__TASK ITEM__. Your answer must consist of exactly the lines below, starting with the line with "purposes, and launches" and going on through the line with "installed on-path. What", and nothing else.

__TASK MATERIAL__.
[Start of Attachment]
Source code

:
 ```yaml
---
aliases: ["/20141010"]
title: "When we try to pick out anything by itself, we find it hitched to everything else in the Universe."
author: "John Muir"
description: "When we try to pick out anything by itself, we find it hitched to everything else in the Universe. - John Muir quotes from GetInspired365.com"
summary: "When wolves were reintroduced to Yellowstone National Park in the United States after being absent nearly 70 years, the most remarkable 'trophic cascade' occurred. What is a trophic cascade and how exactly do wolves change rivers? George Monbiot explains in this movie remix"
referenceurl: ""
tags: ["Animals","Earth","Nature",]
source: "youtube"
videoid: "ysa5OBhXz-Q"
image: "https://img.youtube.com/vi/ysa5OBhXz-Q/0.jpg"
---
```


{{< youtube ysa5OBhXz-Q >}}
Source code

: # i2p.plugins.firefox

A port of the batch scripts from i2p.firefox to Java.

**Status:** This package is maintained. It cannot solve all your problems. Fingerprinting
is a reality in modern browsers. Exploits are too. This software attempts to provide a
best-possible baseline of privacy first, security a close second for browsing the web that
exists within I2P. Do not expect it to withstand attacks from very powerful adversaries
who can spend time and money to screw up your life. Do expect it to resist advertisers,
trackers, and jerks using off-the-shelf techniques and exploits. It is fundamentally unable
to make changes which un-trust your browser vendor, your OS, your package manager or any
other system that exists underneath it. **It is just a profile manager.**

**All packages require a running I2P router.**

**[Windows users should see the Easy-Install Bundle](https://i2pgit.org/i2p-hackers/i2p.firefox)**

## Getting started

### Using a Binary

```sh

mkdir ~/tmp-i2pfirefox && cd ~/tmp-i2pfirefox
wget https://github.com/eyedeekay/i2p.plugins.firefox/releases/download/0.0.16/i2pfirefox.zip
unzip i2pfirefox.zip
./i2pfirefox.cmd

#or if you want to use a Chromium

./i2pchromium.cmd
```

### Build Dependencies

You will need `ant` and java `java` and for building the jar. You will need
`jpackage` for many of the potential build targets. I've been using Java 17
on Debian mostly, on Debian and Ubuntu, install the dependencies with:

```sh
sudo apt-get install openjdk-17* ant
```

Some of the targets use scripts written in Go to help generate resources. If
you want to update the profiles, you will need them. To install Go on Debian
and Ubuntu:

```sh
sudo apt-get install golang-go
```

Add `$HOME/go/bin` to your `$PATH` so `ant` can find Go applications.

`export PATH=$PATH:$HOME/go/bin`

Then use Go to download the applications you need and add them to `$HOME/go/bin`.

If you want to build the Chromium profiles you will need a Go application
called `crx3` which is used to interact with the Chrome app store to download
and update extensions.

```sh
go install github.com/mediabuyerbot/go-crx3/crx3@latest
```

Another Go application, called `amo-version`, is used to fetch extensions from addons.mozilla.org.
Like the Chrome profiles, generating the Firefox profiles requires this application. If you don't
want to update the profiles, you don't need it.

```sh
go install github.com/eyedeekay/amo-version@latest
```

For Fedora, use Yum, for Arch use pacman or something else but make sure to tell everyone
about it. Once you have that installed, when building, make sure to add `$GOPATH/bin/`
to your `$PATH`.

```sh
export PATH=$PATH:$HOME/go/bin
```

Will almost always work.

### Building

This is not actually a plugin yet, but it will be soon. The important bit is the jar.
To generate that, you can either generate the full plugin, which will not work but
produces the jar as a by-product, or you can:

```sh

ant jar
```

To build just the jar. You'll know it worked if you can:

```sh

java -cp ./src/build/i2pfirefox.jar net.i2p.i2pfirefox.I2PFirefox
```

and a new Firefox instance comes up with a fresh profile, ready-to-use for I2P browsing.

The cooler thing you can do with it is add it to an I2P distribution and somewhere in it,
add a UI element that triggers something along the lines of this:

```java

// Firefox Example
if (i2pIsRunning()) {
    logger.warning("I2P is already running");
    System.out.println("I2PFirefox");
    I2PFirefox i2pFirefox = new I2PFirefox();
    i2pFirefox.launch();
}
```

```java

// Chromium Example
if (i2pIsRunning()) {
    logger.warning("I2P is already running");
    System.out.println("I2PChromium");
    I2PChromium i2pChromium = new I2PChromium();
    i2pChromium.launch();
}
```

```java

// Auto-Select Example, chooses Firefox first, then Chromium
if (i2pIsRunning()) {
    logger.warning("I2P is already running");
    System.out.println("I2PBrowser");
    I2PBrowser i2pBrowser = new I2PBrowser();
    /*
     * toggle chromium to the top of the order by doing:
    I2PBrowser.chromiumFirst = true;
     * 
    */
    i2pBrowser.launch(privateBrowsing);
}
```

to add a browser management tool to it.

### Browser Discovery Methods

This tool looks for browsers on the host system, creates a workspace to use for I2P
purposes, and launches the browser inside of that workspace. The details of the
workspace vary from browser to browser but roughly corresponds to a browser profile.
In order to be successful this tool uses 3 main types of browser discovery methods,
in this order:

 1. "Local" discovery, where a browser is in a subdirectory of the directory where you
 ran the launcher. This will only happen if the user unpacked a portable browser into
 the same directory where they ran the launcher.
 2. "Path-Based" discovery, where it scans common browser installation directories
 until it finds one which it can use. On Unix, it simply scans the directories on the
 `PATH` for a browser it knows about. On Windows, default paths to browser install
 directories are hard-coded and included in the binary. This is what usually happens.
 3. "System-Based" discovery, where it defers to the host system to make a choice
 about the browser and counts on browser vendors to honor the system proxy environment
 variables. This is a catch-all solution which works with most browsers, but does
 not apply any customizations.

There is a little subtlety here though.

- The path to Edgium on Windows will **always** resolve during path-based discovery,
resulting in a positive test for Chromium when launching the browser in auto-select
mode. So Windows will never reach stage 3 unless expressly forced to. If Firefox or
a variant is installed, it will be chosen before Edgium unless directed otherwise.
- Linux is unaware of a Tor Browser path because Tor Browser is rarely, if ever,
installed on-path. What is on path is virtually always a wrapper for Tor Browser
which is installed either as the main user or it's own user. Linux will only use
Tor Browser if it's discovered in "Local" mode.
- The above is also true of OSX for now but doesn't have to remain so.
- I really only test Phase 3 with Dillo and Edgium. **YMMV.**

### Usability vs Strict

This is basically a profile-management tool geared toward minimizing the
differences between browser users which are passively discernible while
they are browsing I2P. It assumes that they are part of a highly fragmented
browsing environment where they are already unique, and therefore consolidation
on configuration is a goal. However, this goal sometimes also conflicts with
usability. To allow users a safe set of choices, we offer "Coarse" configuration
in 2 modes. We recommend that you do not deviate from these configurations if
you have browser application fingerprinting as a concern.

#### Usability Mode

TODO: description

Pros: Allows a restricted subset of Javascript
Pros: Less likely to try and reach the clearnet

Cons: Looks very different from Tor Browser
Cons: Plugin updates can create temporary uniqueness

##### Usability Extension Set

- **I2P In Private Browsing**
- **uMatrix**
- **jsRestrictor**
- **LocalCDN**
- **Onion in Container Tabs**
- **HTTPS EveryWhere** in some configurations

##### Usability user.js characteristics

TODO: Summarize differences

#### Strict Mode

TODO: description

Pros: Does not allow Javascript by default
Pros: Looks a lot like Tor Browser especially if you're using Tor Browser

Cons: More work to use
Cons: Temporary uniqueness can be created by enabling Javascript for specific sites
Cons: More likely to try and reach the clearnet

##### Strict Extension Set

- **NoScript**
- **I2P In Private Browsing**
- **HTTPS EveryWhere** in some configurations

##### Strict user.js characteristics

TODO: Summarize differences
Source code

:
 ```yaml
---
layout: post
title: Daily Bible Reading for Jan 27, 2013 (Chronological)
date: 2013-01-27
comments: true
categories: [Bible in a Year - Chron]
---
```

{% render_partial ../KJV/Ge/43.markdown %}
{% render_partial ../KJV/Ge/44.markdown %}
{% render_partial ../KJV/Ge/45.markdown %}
[End of Attachment]
__RESPONSE AREA__.
purposes, and launches the browser inside of that workspace. The details of the
workspace vary from browser to browser but roughly corresponds to a browser profile.
In order to be successful this tool uses 3 main types of browser discovery methods,
in this order:

 1. "Local" discovery, where a browser is in a subdirectory of the directory where you
 ran the launcher. This will only happen if the user unpacked a portable browser into
 the same directory where they ran the launcher.
 2. "Path-Based" discovery, where it scans common browser installation directories
 until it finds one which it can use. On Unix, it simply scans the directories on the
 `PATH` for a browser it knows about. On Windows, default paths to browser install
 directories are hard-coded and included in the binary. This is what usually happens.
 3. "System-Based" discovery, where it defers to the host system to make a choice
 about the browser and counts on browser vendors to honor the system proxy environment
 variables. This is a catch-all solution which works with most browsers, but does
 not apply any customizations.

There is a little subtlety here though.

- The path to Edgium on Windows will **always** resolve during path-based discovery,
resulting in a positive test for Chromium when launching the browser in auto-select
mode. So Windows will never reach stage 3 unless expressly forced to. If Firefox or
a variant is installed, it will be chosen before Edgium unless directed otherwise.
- Linux is unaware of a Tor Browser path because Tor Browser is rarely, if ever,
installed on-path. What is on path is virtually always a wrapper for Tor Browser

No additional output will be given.